### Stored entries
——————
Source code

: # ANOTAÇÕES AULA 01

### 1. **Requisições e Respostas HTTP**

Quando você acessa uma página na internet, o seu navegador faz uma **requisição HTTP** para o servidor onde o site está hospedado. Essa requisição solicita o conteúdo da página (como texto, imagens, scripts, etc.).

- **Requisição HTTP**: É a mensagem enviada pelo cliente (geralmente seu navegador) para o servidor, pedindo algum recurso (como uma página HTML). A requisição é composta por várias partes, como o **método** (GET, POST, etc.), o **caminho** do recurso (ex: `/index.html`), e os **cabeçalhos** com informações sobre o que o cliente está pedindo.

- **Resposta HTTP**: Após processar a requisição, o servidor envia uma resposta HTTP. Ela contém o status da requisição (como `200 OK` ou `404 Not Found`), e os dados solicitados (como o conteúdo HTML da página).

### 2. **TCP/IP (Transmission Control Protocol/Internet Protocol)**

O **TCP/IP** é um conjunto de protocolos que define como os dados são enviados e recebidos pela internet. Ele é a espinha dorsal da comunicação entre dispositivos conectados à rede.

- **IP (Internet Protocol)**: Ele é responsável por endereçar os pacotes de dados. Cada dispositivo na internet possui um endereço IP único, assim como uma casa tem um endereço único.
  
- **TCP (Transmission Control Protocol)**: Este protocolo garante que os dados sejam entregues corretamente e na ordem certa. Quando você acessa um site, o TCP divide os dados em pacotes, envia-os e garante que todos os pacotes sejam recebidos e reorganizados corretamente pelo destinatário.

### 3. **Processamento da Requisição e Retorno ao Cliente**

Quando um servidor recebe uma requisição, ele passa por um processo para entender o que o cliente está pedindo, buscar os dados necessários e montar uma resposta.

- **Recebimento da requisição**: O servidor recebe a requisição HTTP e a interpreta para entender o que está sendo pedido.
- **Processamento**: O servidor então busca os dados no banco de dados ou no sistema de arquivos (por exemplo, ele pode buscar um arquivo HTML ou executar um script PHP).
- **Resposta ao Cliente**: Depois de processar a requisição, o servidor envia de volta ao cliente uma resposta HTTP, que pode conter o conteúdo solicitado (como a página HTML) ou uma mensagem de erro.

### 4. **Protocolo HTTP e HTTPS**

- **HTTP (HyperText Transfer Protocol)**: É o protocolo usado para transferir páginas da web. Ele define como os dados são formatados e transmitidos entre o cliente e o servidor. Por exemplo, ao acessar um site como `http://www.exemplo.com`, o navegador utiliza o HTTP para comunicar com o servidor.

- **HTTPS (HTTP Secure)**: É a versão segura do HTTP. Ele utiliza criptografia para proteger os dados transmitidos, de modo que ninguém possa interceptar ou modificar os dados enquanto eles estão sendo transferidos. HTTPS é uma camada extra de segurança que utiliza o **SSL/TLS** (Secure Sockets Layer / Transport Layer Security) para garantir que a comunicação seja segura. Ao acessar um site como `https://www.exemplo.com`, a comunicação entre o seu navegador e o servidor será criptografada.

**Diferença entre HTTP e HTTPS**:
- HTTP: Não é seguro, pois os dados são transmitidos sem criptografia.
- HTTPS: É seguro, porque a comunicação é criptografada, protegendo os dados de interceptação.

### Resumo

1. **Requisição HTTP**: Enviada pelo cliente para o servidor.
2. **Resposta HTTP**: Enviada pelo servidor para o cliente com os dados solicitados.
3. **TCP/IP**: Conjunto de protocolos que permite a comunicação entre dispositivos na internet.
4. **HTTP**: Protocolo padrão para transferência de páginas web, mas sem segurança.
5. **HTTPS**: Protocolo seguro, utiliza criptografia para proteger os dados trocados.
——————
Copy out the lines of the records above in which the string "Processamento" appears.

### Answer for the task
### 3. **Processamento da Requisição e Retorno ao Cliente**
- **Processamento**: O servidor então busca os dados no banco de dados ou no sistema de arquivos (por exemplo, ele pode buscar um arquivo HTML ou executar um script PHP).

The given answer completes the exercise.